Une affiche esthétique, un titre accrocheur, une bande annonce prometteuse, des références maîtrisées, un sujet délicat et audacieux, un traitement intéressant et questionnant mais pourtant Mysterious Skin me laisse à côté de la plaque. Que s'est-il passé ?
Deux perspectives sont rassemblées par l'histoire mais divergent dans leur nature. Deux manières de fantasmer contournent une réalité active, violente, mémorable et troublante. Les deux personnages fonctionnent comme les éléments d'une illusions d'optique, comme deux lignes parallèles qui semblent se rejoindre ou comme deux lignes convergentes qui semblent parallèles. Dès lors tout me semble chancelant, je suis comme perdu, pris au dépourvu et je ne sais pas comment interpréter ce que je vois. Je suis troublé et c'est ce qui est admirable dans le film. En dépit de stéréotypes et d'une forme de familiarité avec des cadres fictifs ( celui très identifiable de la science fiction et celui plus incertain de l'esthétique grunge ) aucune prise définie ne semble s'offrir à moi. A la place c'est une réalité crue, une nudité tant physique que psychologique qui s'impose à moi comme étrangère mais indubitablement manifeste. Peut être est-ce là "la peau mystérieuse" : celle de Neil McCormick qui est présenté comme un personnage incompréhensible, radicalement autre, unique, captieux et fascinant ou celle de la main extraterrestre, inquiétante, à la surface des rêves de Brian Lackey ou celle de la vache morte retrouvé vidé de son sang et de ses organes sexuels ou celle, bien entendu, de l'entraîneur Heider ou encore celle - attention - de l'écran que l'on regarde ! Si nous sommes ménagés dès le début du film, amené contre notre gré dans une enquête qui nous intéresse, nous intrigue et nous aspire, en définitive nous faisons face à cette surface à laquelle on peut s'être habitué mais qui ne manifeste rien d'autre que son étrangeté. Il ne reste plus que la subjectivité pour prendre en charge, interpréter, fantasmer l'étranger et sa réalité. Nous sommes seuls avec le danger du solipsisme lorsque la morale exige qu'on le condamne et qu'on reconnaisse qu'au delà du vécu il y a le scandale de la violence.

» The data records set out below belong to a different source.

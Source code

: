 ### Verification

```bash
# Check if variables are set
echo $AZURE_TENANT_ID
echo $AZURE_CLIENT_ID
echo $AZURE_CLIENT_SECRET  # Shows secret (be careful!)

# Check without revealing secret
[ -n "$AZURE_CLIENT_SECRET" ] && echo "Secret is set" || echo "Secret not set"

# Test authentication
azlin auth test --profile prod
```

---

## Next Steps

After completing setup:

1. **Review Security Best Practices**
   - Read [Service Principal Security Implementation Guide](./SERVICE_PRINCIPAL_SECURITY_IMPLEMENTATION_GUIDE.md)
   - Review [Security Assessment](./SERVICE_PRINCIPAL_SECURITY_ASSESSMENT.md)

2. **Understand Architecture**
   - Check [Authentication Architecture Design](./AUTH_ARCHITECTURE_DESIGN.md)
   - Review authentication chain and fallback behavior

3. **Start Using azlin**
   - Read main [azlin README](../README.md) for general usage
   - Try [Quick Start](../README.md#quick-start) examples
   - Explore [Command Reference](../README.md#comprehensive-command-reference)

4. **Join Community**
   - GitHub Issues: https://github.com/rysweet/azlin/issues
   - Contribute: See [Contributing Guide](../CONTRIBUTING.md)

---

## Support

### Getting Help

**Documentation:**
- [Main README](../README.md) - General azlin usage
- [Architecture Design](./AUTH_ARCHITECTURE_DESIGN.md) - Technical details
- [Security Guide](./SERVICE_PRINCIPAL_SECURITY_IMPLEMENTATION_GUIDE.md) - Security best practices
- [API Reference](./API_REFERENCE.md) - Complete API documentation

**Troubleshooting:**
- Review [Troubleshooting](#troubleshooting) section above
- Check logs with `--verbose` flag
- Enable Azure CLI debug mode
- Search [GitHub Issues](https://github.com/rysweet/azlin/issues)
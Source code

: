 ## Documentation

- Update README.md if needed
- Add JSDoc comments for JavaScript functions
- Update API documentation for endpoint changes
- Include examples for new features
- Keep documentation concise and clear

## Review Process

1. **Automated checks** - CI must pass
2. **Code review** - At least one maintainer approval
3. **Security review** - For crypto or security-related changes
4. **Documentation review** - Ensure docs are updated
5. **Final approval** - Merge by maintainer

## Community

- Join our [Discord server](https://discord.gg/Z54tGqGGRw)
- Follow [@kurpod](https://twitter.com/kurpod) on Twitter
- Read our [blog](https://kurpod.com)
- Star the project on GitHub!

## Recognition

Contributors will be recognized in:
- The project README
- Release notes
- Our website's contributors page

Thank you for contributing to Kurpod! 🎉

C'est bien par le jeu avec la position du spectateur auquel se prête Mysterious Skin que je le trouve brillant : on est comme inclus dans les vécus de conscience des protagonistes et rejeté dans la position du témoin pour qui il y a scandale. Il y a alors, d'une part, possibilité d'une identification avec les victimes qui nous fait vivre le traumatisme de l'intérieur (par le personnage de Brian, le suivi de son enquête, l'accès que nous avons à ses visions) , d'autre part la position a priori de témoin que nous assure notre condition de spectateur, et enfin celle de sujet individuel qui se confronte à l'altérité absolue de l'individu qu'incarne Neil McCormick (qui apparaît nu plusieurs fois, qui agit singulièrement et duquel nous n'avons pas accès aux perceptions). Peut-être que cela relève de la demonstration des pouvoirs du cinéma. En fin de compte il y a cette indéfinition, cette difficulté de penser une position stable comme spectateur, de prendre en charge le sujet du viol (on reconnaît la souffrance, on se peut faire juge mais on ne peut pas parler à la place d'autrui).
J'ai donc trouvé ce film très fin, il opère des choses que je n'avais jamais vécu encore au cinéma : cette espèce de condamnation au trouble, à l'impuissance de qualifier son vécu de spectateur, à l'indétermination. Mais en dépit de tout cela je n'ai pas compris où Gregg Araki voulait en venir. Il y avait, pour ma part, trop de choses à la fois et rien ne prenait le dessus, trop de directions possibles : je n'ai su m'engager dans aucune et suis resté en dehors du film à moitié troublé à moitié indifférent. Le sujet du film est sensible et il est très réfléchi (peut être trop). Les scènes chocs m'ont simplement paru sordides même si je dois avouer que ce film est très intéressant. Il est vrai que le rythme est fluide, que les acteurs sont globalement bons et que l'esthétique est travaillée mais ce qui était censé m'accrocher au film ( les scènes chocs, le travail sur l'enfance, sur le rêve, la beauté des plans etc... ) m'a au pire dégoûté au mieux laissé dans un état de constatation froide de reconnaissance respectueuse du travail accompli.
Enfin, il faut dire que voir ce film n'était pas chose agréable et mes doigts ne suffisent pas à compter le nombre de litre de vomi qui se sont écoulés de ma bouche lorsqu'il a été question de fist fucking.